**Given entries:**

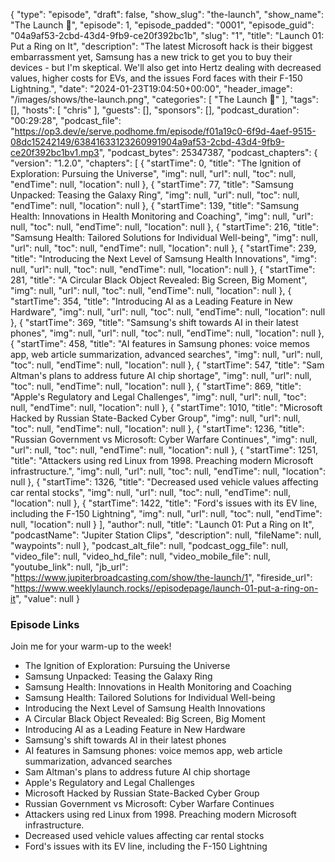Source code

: {
  "type": "episode",
  "draft": false,
  "show_slug": "the-launch",
  "show_name": "The Launch 🚀",
  "episode": 1,
  "episode_padded": "0001",
  "episode_guid": "04a9af53-2cbd-43d4-9fb9-ce20f392bc1b",
  "slug": "1",
  "title": "Launch 01: Put a Ring on It",
  "description": "The latest Microsoft hack is their biggest embarrassment yet, Samsung has a new trick to get you to buy their devices - but I'm skeptical. We'll also get into Hertz dealing with decreased values, higher costs for EVs, and the issues Ford faces with their F-150 Lightning.",
  "date": "2024-01-23T19:04:50+00:00",
  "header_image": "/images/shows/the-launch.png",
  "categories": [
    "The Launch 🚀"
  ],
  "tags": [],
  "hosts": [
    "chris"
  ],
  "guests": [],
  "sponsors": [],
  "podcast_duration": "00:29:28",
  "podcast_file": "https://op3.dev/e/serve.podhome.fm/episode/f01a19c0-6f9d-4aef-9515-08dc15242149/63841633123260991904a9af53-2cbd-43d4-9fb9-ce20f392bc1bv1.mp3",
  "podcast_bytes": 25347387,
  "podcast_chapters": {
    "version": "1.2.0",
    "chapters": [
      {
        "startTime": 0,
        "title": "The Ignition of Exploration: Pursuing the Universe",
        "img": null,
        "url": null,
        "toc": null,
        "endTime": null,
        "location": null
      },
      {
        "startTime": 77,
        "title": "Samsung Unpacked: Teasing the Galaxy Ring",
        "img": null,
        "url": null,
        "toc": null,
        "endTime": null,
        "location": null
      },
      {
        "startTime": 139,
        "title": "Samsung Health: Innovations in Health Monitoring and Coaching",
        "img": null,
        "url": null,
        "toc": null,
        "endTime": null,
        "location": null
      },
      {
        "startTime": 216,
        "title": "Samsung Health: Tailored Solutions for Individual Well-being",
        "img": null,
        "url": null,
        "toc": null,
        "endTime": null,
        "location": null
      },
      {
        "startTime": 239,
        "title": "Introducing the Next Level of Samsung Health Innovations",
        "img": null,
        "url": null,
        "toc": null,
        "endTime": null,
        "location": null
      },
      {
        "startTime": 281,
        "title": "A Circular Black Object Revealed: Big Screen, Big Moment",
        "img": null,
        "url": null,
        "toc": null,
        "endTime": null,
        "location": null
      },
      {
        "startTime": 354,
        "title": "Introducing AI as a Leading Feature in New Hardware",
        "img": null,
        "url": null,
        "toc": null,
        "endTime": null,
        "location": null
      },
      {
        "startTime": 369,
        "title": "Samsung's shift towards AI in their latest phones",
        "img": null,
        "url": null,
        "toc": null,
        "endTime": null,
        "location": null
      },
      {
        "startTime": 458,
        "title": "AI features in Samsung phones: voice memos app, web article summarization, advanced searches",
        "img": null,
        "url": null,
        "toc": null,
        "endTime": null,
        "location": null
      },
      {
        "startTime": 547,
        "title": "Sam Altman's plans to address future AI chip shortage",
        "img": null,
        "url": null,
        "toc": null,
        "endTime": null,
        "location": null
      },
      {
        "startTime": 869,
        "title": "Apple's Regulatory and Legal Challenges",
        "img": null,
        "url": null,
        "toc": null,
        "endTime": null,
        "location": null
      },
      {
        "startTime": 1010,
        "title": "Microsoft Hacked by Russian State-Backed Cyber Group",
        "img": null,
        "url": null,
        "toc": null,
        "endTime": null,
        "location": null
      },
      {
        "startTime": 1236,
        "title": "Russian Government vs Microsoft: Cyber Warfare Continues",
        "img": null,
        "url": null,
        "toc": null,
        "endTime": null,
        "location": null
      },
      {
        "startTime": 1251,
        "title": "Attackers using red Linux from 1998. Preaching modern Microsoft infrastructure.",
        "img": null,
        "url": null,
        "toc": null,
        "endTime": null,
        "location": null
      },
      {
        "startTime": 1326,
        "title": "Decreased used vehicle values affecting car rental stocks",
        "img": null,
        "url": null,
        "toc": null,
        "endTime": null,
        "location": null
      },
      {
        "startTime": 1422,
        "title": "Ford's issues with its EV line, including the F-150 Lightning",
        "img": null,
        "url": null,
        "toc": null,
        "endTime": null,
        "location": null
      }
    ],
    "author": null,
    "title": "Launch 01: Put a Ring on It",
    "podcastName": "Jupiter Station Clips",
    "description": null,
    "fileName": null,
    "waypoints": null
  },
  "podcast_alt_file": null,
  "podcast_ogg_file": null,
  "video_file": null,
  "video_hd_file": null,
  "video_mobile_file": null,
  "youtube_link": null,
  "jb_url": "https://www.jupiterbroadcasting.com/show/the-launch/1",
  "fireside_url": "https://www.weeklylaunch.rocks//episodepage/launch-01-put-a-ring-on-it",
  "value": null
}

### Episode Links

Join me for your warm-up to the week!

* The Ignition of Exploration: Pursuing the Universe
* Samsung Unpacked: Teasing the Galaxy Ring
* Samsung Health: Innovations in Health Monitoring and Coaching
* Samsung Health: Tailored Solutions for Individual Well-being
* Introducing the Next Level of Samsung Health Innovations
* A Circular Black Object Revealed: Big Screen, Big Moment
* Introducing AI as a Leading Feature in New Hardware
* Samsung's shift towards AI in their latest phones
* AI features in Samsung phones: voice memos app, web article summarization, advanced searches
* Sam Altman's plans to address future AI chip shortage
* Apple's Regulatory and Legal Challenges
* Microsoft Hacked by Russian State-Backed Cyber Group
* Russian Government vs Microsoft: Cyber Warfare Continues
* Attackers using red Linux from 1998. Preaching modern Microsoft infrastructure.
* Decreased used vehicle values affecting car rental stocks
* Ford's issues with its EV line, including the F-150 Lightning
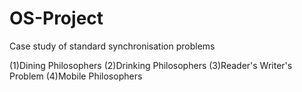 # OS-Project
Case study of standard synchronisation problems

(1)Dining Philosophers
(2)Drinking Philosophers
(3)Reader's Writer's Problem
(4)Mobile Philosophers
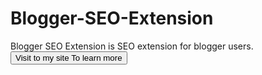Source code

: # Blogger-SEO-Extension
Blogger SEO Extension is SEO extension for blogger users.
<button href="https://www.cybertrackerblog.gq/">Visit to my site To learn more</button>
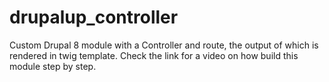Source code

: # drupalup_controller
Custom Drupal 8 module with a Controller and route, the output of which is rendered in twig template. Check the link for a video on how build this module step by step.
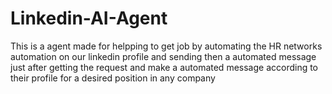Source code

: # Linkedin-AI-Agent
This is a agent made for helpping to get job by automating the HR networks automation on our linkedin profile and sending then a automated message just after getting the request and make a automated message according to their profile for a desired position in any company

**About this task:** Return the material exactly as given, apart from the pictures.

**Expected output:**
Source code

: {
  "type": "episode",
  "draft": false,
  "show_slug": "the-launch",
  "show_name": "The Launch 🚀",
  "episode": 1,
  "episode_padded": "0001",
  "episode_guid": "04a9af53-2cbd-43d4-9fb9-ce20f392bc1b",
  "slug": "1",
  "title": "Launch 01: Put a Ring on It",
  "description": "The latest Microsoft hack is their biggest embarrassment yet, Samsung has a new trick to get you to buy their devices - but I'm skeptical. We'll also get into Hertz dealing with decreased values, higher costs for EVs, and the issues Ford faces with their F-150 Lightning.",
  "date": "2024-01-23T19:04:50+00:00",
  "header_image": "/images/shows/the-launch.png",
  "categories": [
    "The Launch 🚀"
  ],
  "tags": [],
  "hosts": [
    "chris"
  ],
  "guests": [],
  "sponsors": [],
  "podcast_duration": "00:29:28",
  "podcast_file": "https://op3.dev/e/serve.podhome.fm/episode/f01a19c0-6f9d-4aef-9515-08dc15242149/63841633123260991904a9af53-2cbd-43d4-9fb9-ce20f392bc1bv1.mp3",
  "podcast_bytes": 25347387,
  "podcast_chapters": {
    "version": "1.2.0",
    "chapters": [
      {
        "startTime": 0,
        "title": "The Ignition of Exploration: Pursuing the Universe",
        "img": null,
        "url": null,
        "toc": null,
        "endTime": null,
        "location": null
      },
      {
        "startTime": 77,
        "title": "Samsung Unpacked: Teasing the Galaxy Ring",
        "img": null,
        "url": null,
        "toc": null,
        "endTime": null,
        "location": null
      },
      {
        "startTime": 139,
        "title": "Samsung Health: Innovations in Health Monitoring and Coaching",
        "img": null,
        "url": null,
        "toc": null,
        "endTime": null,
        "location": null
      },
      {
        "startTime": 216,
        "title": "Samsung Health: Tailored Solutions for Individual Well-being",
        "img": null,
        "url": null,
        "toc": null,
        "endTime": null,
        "location": null
      },
      {
        "startTime": 239,
        "title": "Introducing the Next Level of Samsung Health Innovations",
        "img": null,
        "url": null,
        "toc": null,
        "endTime": null,
        "location": null
      },
      {
        "startTime": 281,
        "title": "A Circular Black Object Revealed: Big Screen, Big Moment",
        "img": null,
        "url": null,
        "toc": null,
        "endTime": null,
        "location": null
      },
      {
        "startTime": 354,
        "title": "Introducing AI as a Leading Feature in New Hardware",
        "img": null,
        "url": null,
        "toc": null,
        "endTime": null,
        "location": null
      },
      {
        "startTime": 369,
        "title": "Samsung's shift towards AI in their latest phones",
        "img": null,
        "url": null,
        "toc": null,
        "endTime": null,
        "location": null
      },
      {
        "startTime": 458,
        "title": "AI features in Samsung phones: voice memos app, web article summarization, advanced searches",
        "img": null,
        "url": null,
        "toc": null,
        "endTime": null,
        "location": null
      },
      {
        "startTime": 547,
        "title": "Sam Altman's plans to address future AI chip shortage",
        "img": null,
        "url": null,
        "toc": null,
        "endTime": null,
        "location": null
      },
      {
        "startTime": 869,
        "title": "Apple's Regulatory and Legal Challenges",
        "img": null,
        "url": null,
        "toc": null,
        "endTime": null,
        "location": null
      },
      {
        "startTime": 1010,
        "title": "Microsoft Hacked by Russian State-Backed Cyber Group",
        "img": null,
        "url": null,
        "toc": null,
        "endTime": null,
        "location": null
      },
      {
        "startTime": 1236,
        "title": "Russian Government vs Microsoft: Cyber Warfare Continues",
        "img": null,
        "url": null,
        "toc": null,
        "endTime": null,
        "location": null
      },
      {
        "startTime": 1251,
        "title": "Attackers using red Linux from 1998. Preaching modern Microsoft infrastructure.",
        "img": null,
        "url": null,
        "toc": null,
        "endTime": null,
        "location": null
      },
      {
        "startTime": 1326,
        "title": "Decreased used vehicle values affecting car rental stocks",
        "img": null,
        "url": null,
        "toc": null,
        "endTime": null,
        "location": null
      },
      {
        "startTime": 1422,
        "title": "Ford's issues with its EV line, including the F-150 Lightning",
        "img": null,
        "url": null,
        "toc": null,
        "endTime": null,
        "location": null
      }
    ],
    "author": null,
    "title": "Launch 01: Put a Ring on It",
    "podcastName": "Jupiter Station Clips",
    "description": null,
    "fileName": null,
    "waypoints": null
  },
  "podcast_alt_file": null,
  "podcast_ogg_file": null,
  "video_file": null,
  "video_hd_file": null,
  "video_mobile_file": null,
  "youtube_link": null,
  "jb_url": "https://www.jupiterbroadcasting.com/show/the-launch/1",
  "fireside_url": "https://www.weeklylaunch.rocks//episodepage/launch-01-put-a-ring-on-it",
  "value": null
}

### Episode Links

Join me for your warm-up to the week!

* The Ignition of Exploration: Pursuing the Universe
* Samsung Unpacked: Teasing the Galaxy Ring
* Samsung Health: Innovations in Health Monitoring and Coaching
* Samsung Health: Tailored Solutions for Individual Well-being
* Introducing the Next Level of Samsung Health Innovations
* A Circular Black Object Revealed: Big Screen, Big Moment
* Introducing AI as a Leading Feature in New Hardware
* Samsung's shift towards AI in their latest phones
* AI features in Samsung phones: voice memos app, web article summarization, advanced searches
* Sam Altman's plans to address future AI chip shortage
* Apple's Regulatory and Legal Challenges
* Microsoft Hacked by Russian State-Backed Cyber Group
* Russian Government vs Microsoft: Cyber Warfare Continues
* Attackers using red Linux from 1998. Preaching modern Microsoft infrastructure.
* Decreased used vehicle values affecting car rental stocks
* Ford's issues with its EV line, including the F-150 Lightning
 # OS-Project
Case study of standard synchronisation problems

(1)Dining Philosophers
(2)Drinking Philosophers
(3)Reader's Writer's Problem
(4)Mobile Philosophers
Source code

: # Blogger-SEO-Extension
Blogger SEO Extension is SEO extension for blogger users.
<button href="https://www.cybertrackerblog.gq/">Visit to my site To learn more</button>
Source code

: # drupalup_controller
Custom Drupal 8 module with a Controller and route, the output of which is rendered in twig template. Check the link for a video on how build this module step by step.
Source code

: # Linkedin-AI-Agent
This is a agent made for helpping to get job by automating the HR networks automation on our linkedin profile and sending then a automated message just after getting the request and make a automated message according to their profile for a desired position in any company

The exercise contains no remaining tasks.